_Dataset records_.

--------

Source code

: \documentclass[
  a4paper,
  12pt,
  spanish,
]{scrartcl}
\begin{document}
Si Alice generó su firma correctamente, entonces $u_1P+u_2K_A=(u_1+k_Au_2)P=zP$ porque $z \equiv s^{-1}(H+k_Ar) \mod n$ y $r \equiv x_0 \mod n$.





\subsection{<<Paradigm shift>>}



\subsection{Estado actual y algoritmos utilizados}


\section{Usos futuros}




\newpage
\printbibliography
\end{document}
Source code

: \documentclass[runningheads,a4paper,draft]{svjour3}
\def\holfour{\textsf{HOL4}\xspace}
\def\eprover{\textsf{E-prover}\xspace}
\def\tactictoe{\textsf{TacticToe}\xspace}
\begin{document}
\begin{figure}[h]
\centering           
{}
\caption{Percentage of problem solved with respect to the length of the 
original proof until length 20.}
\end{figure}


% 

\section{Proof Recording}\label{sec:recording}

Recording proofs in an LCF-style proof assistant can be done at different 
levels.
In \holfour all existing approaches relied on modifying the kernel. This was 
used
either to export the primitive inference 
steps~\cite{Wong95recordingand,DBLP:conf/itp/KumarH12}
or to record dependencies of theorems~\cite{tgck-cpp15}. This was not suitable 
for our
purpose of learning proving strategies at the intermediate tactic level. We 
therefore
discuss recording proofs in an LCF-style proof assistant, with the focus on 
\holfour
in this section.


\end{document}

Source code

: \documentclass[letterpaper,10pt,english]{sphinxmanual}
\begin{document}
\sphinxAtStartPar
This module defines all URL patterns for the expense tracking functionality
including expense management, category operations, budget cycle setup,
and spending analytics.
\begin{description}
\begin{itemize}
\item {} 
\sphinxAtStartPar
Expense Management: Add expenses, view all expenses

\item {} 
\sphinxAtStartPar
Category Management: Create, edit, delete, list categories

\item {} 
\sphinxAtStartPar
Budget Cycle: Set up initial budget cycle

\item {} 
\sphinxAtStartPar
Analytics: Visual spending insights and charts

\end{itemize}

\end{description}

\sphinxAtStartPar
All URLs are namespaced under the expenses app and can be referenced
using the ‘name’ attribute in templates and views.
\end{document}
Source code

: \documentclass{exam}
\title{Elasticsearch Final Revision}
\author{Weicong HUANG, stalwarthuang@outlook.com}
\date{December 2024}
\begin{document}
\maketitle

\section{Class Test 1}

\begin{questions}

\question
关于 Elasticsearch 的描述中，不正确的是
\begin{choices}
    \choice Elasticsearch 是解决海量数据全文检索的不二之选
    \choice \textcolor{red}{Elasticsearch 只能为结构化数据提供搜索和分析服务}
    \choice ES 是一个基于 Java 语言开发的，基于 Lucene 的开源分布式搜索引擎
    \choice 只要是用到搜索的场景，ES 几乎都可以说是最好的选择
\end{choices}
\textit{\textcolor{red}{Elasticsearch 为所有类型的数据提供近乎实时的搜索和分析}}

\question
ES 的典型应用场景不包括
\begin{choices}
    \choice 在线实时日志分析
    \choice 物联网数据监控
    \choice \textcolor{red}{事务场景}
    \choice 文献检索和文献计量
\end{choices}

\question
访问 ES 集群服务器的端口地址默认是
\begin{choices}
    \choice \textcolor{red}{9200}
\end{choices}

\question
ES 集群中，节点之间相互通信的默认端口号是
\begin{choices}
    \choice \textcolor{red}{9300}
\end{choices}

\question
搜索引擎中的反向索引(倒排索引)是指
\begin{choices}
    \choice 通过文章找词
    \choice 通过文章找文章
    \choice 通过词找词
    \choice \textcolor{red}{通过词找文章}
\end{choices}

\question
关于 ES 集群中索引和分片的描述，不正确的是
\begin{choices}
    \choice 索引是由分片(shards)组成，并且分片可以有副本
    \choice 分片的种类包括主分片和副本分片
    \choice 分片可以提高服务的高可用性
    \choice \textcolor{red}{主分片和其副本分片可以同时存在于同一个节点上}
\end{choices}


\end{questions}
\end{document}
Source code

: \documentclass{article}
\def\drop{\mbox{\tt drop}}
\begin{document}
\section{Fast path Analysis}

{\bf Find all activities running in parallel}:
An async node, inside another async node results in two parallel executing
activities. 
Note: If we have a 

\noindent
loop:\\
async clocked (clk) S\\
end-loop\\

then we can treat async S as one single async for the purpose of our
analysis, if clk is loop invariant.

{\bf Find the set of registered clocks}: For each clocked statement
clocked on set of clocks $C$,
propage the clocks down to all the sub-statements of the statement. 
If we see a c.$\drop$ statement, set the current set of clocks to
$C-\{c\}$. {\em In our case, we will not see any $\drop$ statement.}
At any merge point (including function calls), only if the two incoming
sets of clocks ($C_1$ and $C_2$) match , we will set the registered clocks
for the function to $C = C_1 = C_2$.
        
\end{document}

--------

_Aim of the exercise_. Wherever a line of the data above contains "registered", copy that line.

_Task answer_.
{\bf Find the set of registered clocks}: For each clocked statement
sets of clocks ($C_1$ and $C_2$) match , we will set the registered clocks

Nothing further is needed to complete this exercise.